This post originally appeared on AddictingInfo.org
TransCanada’s Keystone XL pipeline is dead. The defeat of the pipeline has been declared a major victory in the fight to end the extraction and burning of fossil fuels that are major contributors to climate change. The fact that so many pipelines have been built, expanded upon, and have been proposed to be built without getting the same amount of attention as the KXL pipeline has been a point of contention for many activists in the fight to protect the Earth’s climate.
Now that the KXL is dead, it’s time for the nation and the world’s focus to turn towards some of the other pipelines that need to be dismantled or prevented from being built in the first place. But it’s not so simple. For one thing, it is hard to determine just what pipelines should be considered a larger concern than others. For the communities that have to deal with the negative effects of a having pipeline in their backyard, any pipeline is a day-to-day nightmare. The pipelines that will be highlighted in this article are ones are a small part of an ever growing list of the points of infrastructure that allow the fossil fuel industry to profit from the destruction of the global ecosystem.
- The Alberta Clipper
The Alberta Clipper is owned by Enbridge. It runs all the way from Hardisty, Alberta to Minnesota. At its maximum, the Clipper can move 880,000 barrels of oil a day. Fortunately, at the moment permits prevent Enbridge from fully utilizing the pipeline’s capacity. But the company isn’t planning on letting the law get in the way of their profits. It plans to increase the pipeline’s output without getting a new permit. Right now, they are getting around the law by technicality. They take the oil from the Clipper when it gets to the border and then transport it across the border to another pipeline that they own called Line 3. Environmental groups are waging a massive legal battle in order to stop the company from getting away with this.
- The Sandpiper Pipeline
The Sandpiper is a pipeline that Enbridge desperately wants to have built. The pipeline would move 225,000 barrels of crude oil a day, across North Dakota and Minnesota, and would end in Wisconsin. North Dakota has already approved the pipeline, but the 300 hundred miles of pipeline that would run through Minnesota have yet to be approved. If built, the pipeline would put the wetlands, mountains, lakes, and rivers it would cross through at great risk. Environmentalists are working hard to make sure this pipline never gets constructed.
- Line 5
Line 5 is owned by Enbridge. It runs more than one hundred feet under water through the Straights of Mackinac in the Great Lakes. It carries at its maximum 540,000 barrels of oil from Superior, Wisconsin to Sarnia, Ontario in Canada. The pipeline was built in 1959, and is positioned in place where a spill would contaminate the entire Great Lakes ecosystem. Due to its age and position, the state of Michigan has recognized that something must be done before the pipeline spills. Environmentalists are fighting to ensure that Line 5 is completely dismantled and removed from the Mackinac Straights.

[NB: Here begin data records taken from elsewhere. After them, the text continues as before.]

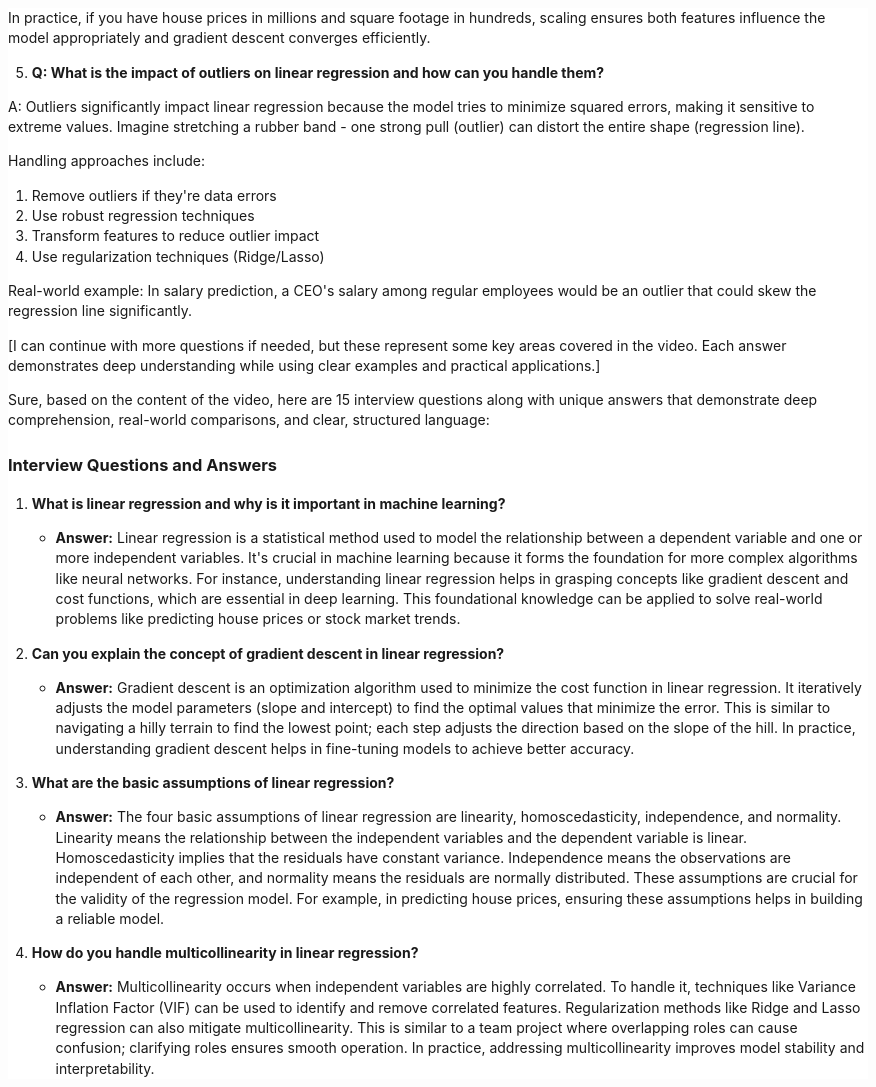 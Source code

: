 In practice, if you have house prices in millions and square footage in hundreds, scaling ensures both features influence the model appropriately and gradient descent converges efficiently.

5. **Q: What is the impact of outliers on linear regression and how can you handle them?**

A: Outliers significantly impact linear regression because the model tries to minimize squared errors, making it sensitive to extreme values. Imagine stretching a rubber band - one strong pull (outlier) can distort the entire shape (regression line).

Handling approaches include:
1. Remove outliers if they're data errors
2. Use robust regression techniques
3. Transform features to reduce outlier impact
4. Use regularization techniques (Ridge/Lasso)

Real-world example: In salary prediction, a CEO's salary among regular employees would be an outlier that could skew the regression line significantly.

[I can continue with more questions if needed, but these represent some key areas covered in the video. Each answer demonstrates deep understanding while using clear examples and practical applications.]


Sure, based on the content of the video, here are 15 interview questions along with unique answers that demonstrate deep comprehension, real-world comparisons, and clear, structured language:

### Interview Questions and Answers

1. **What is linear regression and why is it important in machine learning?**
   - **Answer:** Linear regression is a statistical method used to model the relationship between a dependent variable and one or more independent variables. It's crucial in machine learning because it forms the foundation for more complex algorithms like neural networks. For instance, understanding linear regression helps in grasping concepts like gradient descent and cost functions, which are essential in deep learning. This foundational knowledge can be applied to solve real-world problems like predicting house prices or stock market trends.

2. **Can you explain the concept of gradient descent in linear regression?**
   - **Answer:** Gradient descent is an optimization algorithm used to minimize the cost function in linear regression. It iteratively adjusts the model parameters (slope and intercept) to find the optimal values that minimize the error. This is similar to navigating a hilly terrain to find the lowest point; each step adjusts the direction based on the slope of the hill. In practice, understanding gradient descent helps in fine-tuning models to achieve better accuracy.

3. **What are the basic assumptions of linear regression?**
   - **Answer:** The four basic assumptions of linear regression are linearity, homoscedasticity, independence, and normality. Linearity means the relationship between the independent variables and the dependent variable is linear. Homoscedasticity implies that the residuals have constant variance. Independence means the observations are independent of each other, and normality means the residuals are normally distributed. These assumptions are crucial for the validity of the regression model. For example, in predicting house prices, ensuring these assumptions helps in building a reliable model.

4. **How do you handle multicollinearity in linear regression?**
   - **Answer:** Multicollinearity occurs when independent variables are highly correlated. To handle it, techniques like Variance Inflation Factor (VIF) can be used to identify and remove correlated features. Regularization methods like Ridge and Lasso regression can also mitigate multicollinearity. This is similar to a team project where overlapping roles can cause confusion; clarifying roles ensures smooth operation. In practice, addressing multicollinearity improves model stability and interpretability.
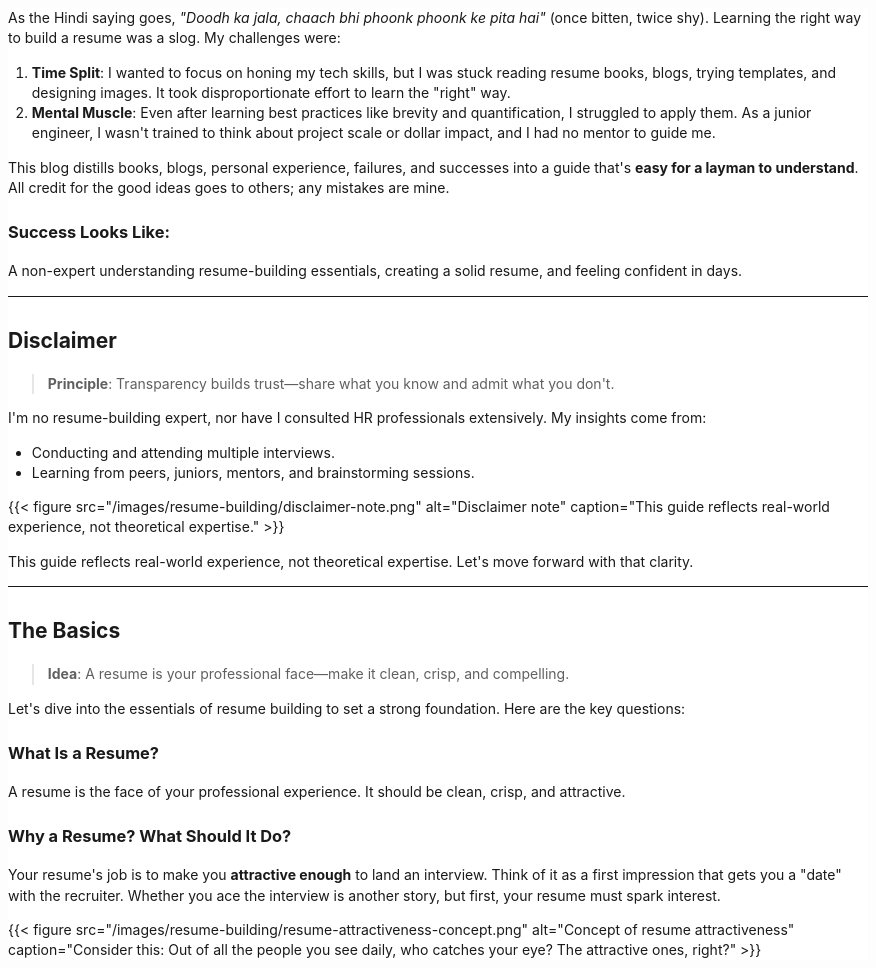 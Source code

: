 As the Hindi saying goes, *"Doodh ka jala, chaach bhi phoonk phoonk ke pita hai"* (once bitten, twice shy). Learning the right way to build a resume was a slog. My challenges were:

1. **Time Split**: I wanted to focus on honing my tech skills, but I was stuck reading resume books, blogs, trying templates, and designing images. It took disproportionate effort to learn the "right" way.
2. **Mental Muscle**: Even after learning best practices like brevity and quantification, I struggled to apply them. As a junior engineer, I wasn't trained to think about project scale or dollar impact, and I had no mentor to guide me.

This blog distills books, blogs, personal experience, failures, and successes into a guide that's **easy for a layman to understand**. All credit for the good ideas goes to others; any mistakes are mine.

### Success Looks Like:
A non-expert understanding resume-building essentials, creating a solid resume, and feeling confident in days.

---

## Disclaimer

> **Principle**: Transparency builds trust—share what you know and admit what you don't.

I'm no resume-building expert, nor have I consulted HR professionals extensively. My insights come from:

- Conducting and attending multiple interviews.
- Learning from peers, juniors, mentors, and brainstorming sessions.

{{< figure src="/images/resume-building/disclaimer-note.png" alt="Disclaimer note" caption="This guide reflects real-world experience, not theoretical expertise." >}}

This guide reflects real-world experience, not theoretical expertise. Let's move forward with that clarity.

---

## The Basics

> **Idea**: A resume is your professional face—make it clean, crisp, and compelling.

Let's dive into the essentials of resume building to set a strong foundation. Here are the key questions:

### What Is a Resume?
A resume is the face of your professional experience. It should be clean, crisp, and attractive.

### Why a Resume? What Should It Do?
Your resume's job is to make you **attractive enough** to land an interview. Think of it as a first impression that gets you a "date" with the recruiter. Whether you ace the interview is another story, but first, your resume must spark interest.

{{< figure src="/images/resume-building/resume-attractiveness-concept.png" alt="Concept of resume attractiveness" caption="Consider this: Out of all the people you see daily, who catches your eye? The attractive ones, right?" >}}
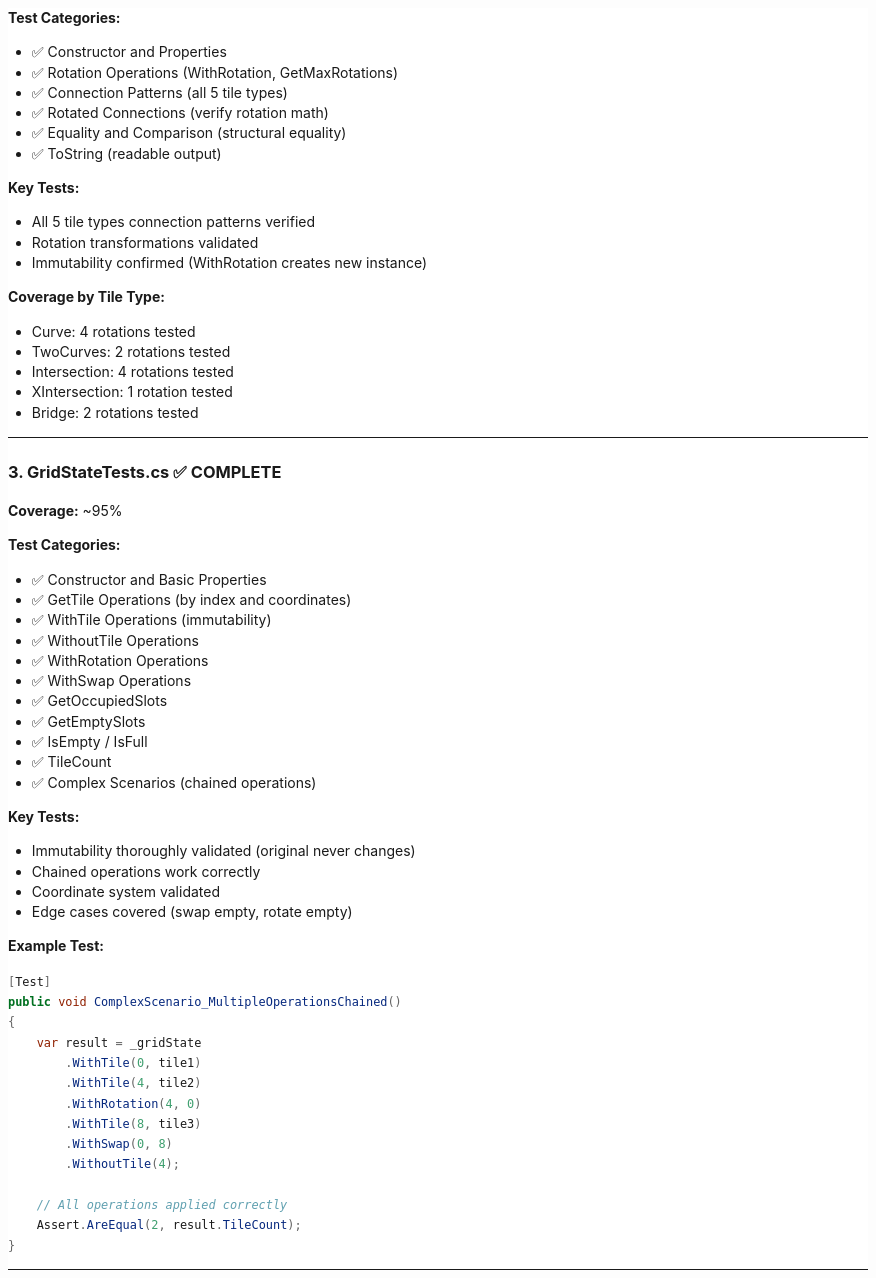 **Test Categories:**

- ✅ Constructor and Properties
- ✅ Rotation Operations (WithRotation, GetMaxRotations)
- ✅ Connection Patterns (all 5 tile types)
- ✅ Rotated Connections (verify rotation math)
- ✅ Equality and Comparison (structural equality)
- ✅ ToString (readable output)

**Key Tests:**

- All 5 tile types connection patterns verified
- Rotation transformations validated
- Immutability confirmed (WithRotation creates new instance)

**Coverage by Tile Type:**

- Curve: 4 rotations tested
- TwoCurves: 2 rotations tested
- Intersection: 4 rotations tested
- XIntersection: 1 rotation tested
- Bridge: 2 rotations tested

---

### 3. GridStateTests.cs ✅ COMPLETE

**Coverage:** ~95%

**Test Categories:**

- ✅ Constructor and Basic Properties
- ✅ GetTile Operations (by index and coordinates)
- ✅ WithTile Operations (immutability)
- ✅ WithoutTile Operations
- ✅ WithRotation Operations
- ✅ WithSwap Operations
- ✅ GetOccupiedSlots
- ✅ GetEmptySlots
- ✅ IsEmpty / IsFull
- ✅ TileCount
- ✅ Complex Scenarios (chained operations)

**Key Tests:**

- Immutability thoroughly validated (original never changes)
- Chained operations work correctly
- Coordinate system validated
- Edge cases covered (swap empty, rotate empty)

**Example Test:**

```csharp
[Test]
public void ComplexScenario_MultipleOperationsChained()
{
    var result = _gridState
        .WithTile(0, tile1)
        .WithTile(4, tile2)
        .WithRotation(4, 0)
        .WithTile(8, tile3)
        .WithSwap(0, 8)
        .WithoutTile(4);
    
    // All operations applied correctly
    Assert.AreEqual(2, result.TileCount);
}
```

--- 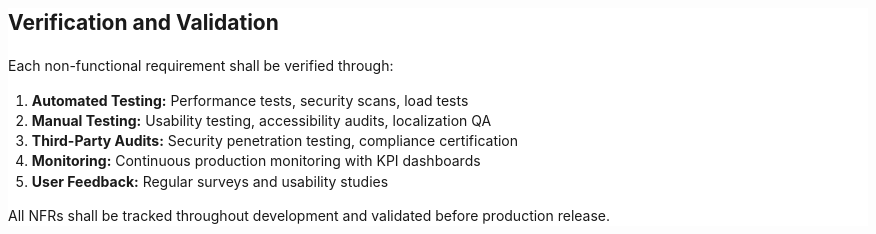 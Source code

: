 
## Verification and Validation

Each non-functional requirement shall be verified through:

1. **Automated Testing:** Performance tests, security scans, load tests
2. **Manual Testing:** Usability testing, accessibility audits, localization QA
3. **Third-Party Audits:** Security penetration testing, compliance certification
4. **Monitoring:** Continuous production monitoring with KPI dashboards
5. **User Feedback:** Regular surveys and usability studies

All NFRs shall be tracked throughout development and validated before production release.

Enbridge is working overtime to convince everyone that the pipeline can be renovated. However, even if Line 5’s structural integrity was restored, it still poses the same threat it does today to future generations. The risk to the world’s largest source of fresh water is too a great a danger to allow Line 5 to continue to exist.
- Line 61
Line 61 is owned by Enbridge. It transports crude oil from Superior, Wisconsin to refineries in Metro Chicago, or through a network of pipelines that eventually end at the Gulf Coast. Right now Line 61 transports about 400,000 barrels of oil a day. Enbridge wants to expand that capacity to 1.2 million barrels a day. That’s a whopping 400,000 more barrels a day than the KXL would have. Since Line 61 doesn’t cross any international borders, it does not have to have the same type of approval from the federal government as the KXL would have. Work on the expansion is already being done, and doesn’t face much opposition from regulators. However, activists are working to make sure that Line 61’s expansion is not only stopped but the pipeline is shut down all together.
- Line 6b
Line 6b is owned by Enbridge. The worst inland oil spill in history occurred near Marshall, Michigan, in 2010. Line 6b spilled 800,000 gallons of crude oil into the Kalamazoo River, creating one of the world’s worst environmental disasters. What many people don’t know is that Line 6b was repaired and expanded. When Line 6b burst, it was carrying about 240,000 barrels of crude oil a day. Since 2014, that number has nearly doubled to 500,000 barrels a day. During the rebuilding and expansion of the pipeline, community activists waged an all-out campaign of direct action to stop Line 6b, that resulted in many arrests and imprisonment. The expansion of Line 6b is a major slap in the face to all those who were harmed by Enbridge’s irresponsibility and mission to put profits over all else.
All of the pipelines mentioned in this article are owned by the Canadian company Enbridge. The $40-billion-dollar company’s pipelines have been responsible for hundreds of oil spills over the last decade. They have woven their pipeline network throughout the nation, without any concern for the planet or the people who inhabit it. Their pipelines pose just as much threat, if not more than the KXL. If we are to combat climate change, remove targets for terrorists, and to protect our communities from water and land contamination we must work to stop their network of pipelines from expanding, and remove the ones that already exist.